There's something about an airport that suggests an Other world.

The way the buildings seem to raise up from nowhere. The cavernous check-in and baggage drop halls with their meandering lines that snake all around even when you're the only ones in the queue - to cut under the ropes would be to break the illusion. The absurd ritual of the security check - belt, money, shoes - all into the tray. The fluorescent glow of the indoor lighting, punctuated by half hearted neon commas. The sudden move from the sealed biosphere to the refreshing chill outside, where you are greeted  by the whirring engine and the dark of night.

For the first time I found myself able to take in this moment - normally I'm focused on getting up the stairs, into the seat and ensconced therein for the flight. This time I enjoyed the view.

I wouldn't say it was a classic vista, but with the jet black of the night and the cut of the breeze there was something fascinating about the prairie of concrete that disappeared into the horizon.

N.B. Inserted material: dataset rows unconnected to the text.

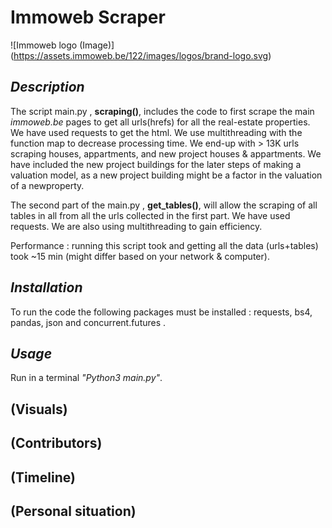 # Immoweb Scraper

![Immoweb logo (Image)] (https://assets.immoweb.be/122/images/logos/brand-logo.svg)

## *Description*

The script main.py , **scraping()**, includes the code to first scrape the main *immoweb.be* pages to get all urls(hrefs) for all the real-estate properties.
We have used requests to get the html.
We use multithreading with the function map to decrease processing time. We end-up with > 13K urls scraping houses, appartments, and new project houses & appartments.
We have included the new project buildings for the later steps of making a valuation model, as a new project building might be a factor in the valuation of a newproperty.

The second part of the main.py , **get_tables()**, will allow the scraping of all tables in all from all the urls collected in the first part.
We have used requests.
We are also using multithreading to gain efficiency.

Performance : running this script took and getting all the data (urls+tables) took ~15 min (might differ based on your network & computer).

## *Installation*

To run the code the following packages must be installed : requests, bs4, pandas, json and concurrent.futures .

## *Usage*

Run in a terminal *"Python3 main.py"*.

## (Visuals)
## (Contributors)
## (Timeline)
## (Personal situation)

In the distance warning and hazard lights flashed - sky beacons for unwary planes and signals of life in the dark.

I felt myself drawn to the distance, to the idea of travel, to a landscape that was so completely alien. The sparseness, with arcane geometric runes delineating spaces and a precision flatness, unbalanced the horizon. These were no rolling hills, no jutting cliffs, nor even was this the hurly-burly of the urban grind. For a moment the minutiae of the aircraft stood out to me, and more than before this was a spacecraft - amazing in what it could achieve (an illusion repealed when it almost crashed reversing - but this was for the future), clever in details like the flex of the tails fins, and the gateway for adventure.

I found such twisted optimism important. This was a journey back from a dark place, a journey that had been about saying goodbye and being sad. Now that had been done, this was to be done.

On the flight back the lights from cities could be seen all the way as I hugged my wife. It felt good.